▶ Data shown
============================================================

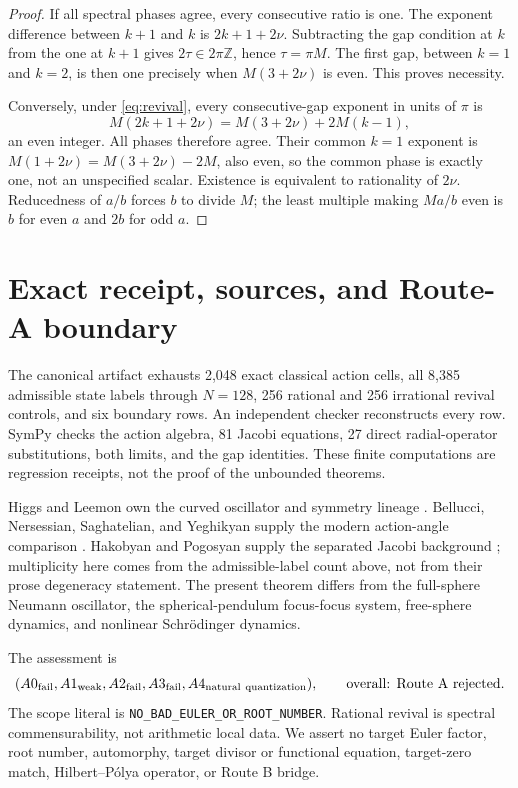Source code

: \documentclass[10pt]{article}
\newcommand{\ZZ}{\mathbb Z}
\begin{document}
\begin{proof}
If all spectral phases agree, every consecutive ratio is one.  The exponent
difference between $k+1$ and $k$ is $2k+1+2\nu$.  Subtracting the gap
condition at $k$ from the one at $k+1$ gives
$2\tau\in2\pi\ZZ$, hence $\tau=\pi M$.  The first gap, between $k=1$ and
$k=2$, is then one precisely when $M(3+2\nu)$ is even.  This proves
necessity.

Conversely, under \eqref{eq:revival}, every consecutive-gap exponent in
units of $\pi$ is
\[
 M(2k+1+2\nu)=M(3+2\nu)+2M(k-1),
\]
an even integer.  All phases therefore agree.  Their common $k=1$ exponent
is $M(1+2\nu)=M(3+2\nu)-2M$, also even, so the common phase is exactly one,
not an unspecified scalar.  Existence is equivalent to rationality of
$2\nu$.  Reducedness of $a/b$ forces $b$ to divide $M$; the least multiple
making $Ma/b$ even is $b$ for even $a$ and $2b$ for odd $a$.
\end{proof}

\section{Exact receipt, sources, and Route-A boundary}
The canonical artifact exhausts 2,048 exact classical action cells, all
8,385 admissible state labels through $N=128$, 256 rational and 256
irrational revival controls, and six boundary rows.  An independent checker
reconstructs every row.  SymPy checks the action algebra, 81 Jacobi equations,
27 direct radial-operator substitutions, both limits, and the gap identities.
These finite computations are regression receipts, not the proof of the
unbounded theorems.

Higgs and Leemon own the curved oscillator and symmetry lineage
\cite{Higgs,Leemon}.  Bellucci, Nersessian, Saghatelian, and Yeghikyan supply
the modern action-angle comparison \cite{BNSY}.  Hakobyan and Pogosyan supply
the separated Jacobi background \cite{HP}; multiplicity here comes from the
admissible-label count above, not from their prose degeneracy statement.
The present theorem differs from the full-sphere Neumann oscillator, the
spherical-pendulum focus-focus system, free-sphere dynamics, and nonlinear
Schr\"odinger dynamics.

The assessment is
\[
 (A0_{\rm fail},A1_{\rm weak},A2_{\rm fail},A3_{\rm fail},
 A4_{\rm natural\ quantization}),
 \qquad \text{overall: Route A rejected}.
\]
The scope literal is \texttt{NO\_BAD\_EULER\_OR\_ROOT\_NUMBER}.  Rational
revival is spectral commensurability, not arithmetic local data.  We assert no
target Euler factor, root number, automorphy, target divisor or functional
equation, target-zero match, Hilbert--P\'olya operator, or Route B bridge.
\fi
\end{document}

============================================================

Find the line with "and Yeghikyan supply" in the entries above. Retype it and each line after it, exactly, through the line with "admissible-label count above, not", and stop there.

▶ Result for this exercise
\cite{Higgs,Leemon}.  Bellucci, Nersessian, Saghatelian, and Yeghikyan supply
the modern action-angle comparison \cite{BNSY}.  Hakobyan and Pogosyan supply
the separated Jacobi background \cite{HP}; multiplicity here comes from the
admissible-label count above, not from their prose degeneracy statement.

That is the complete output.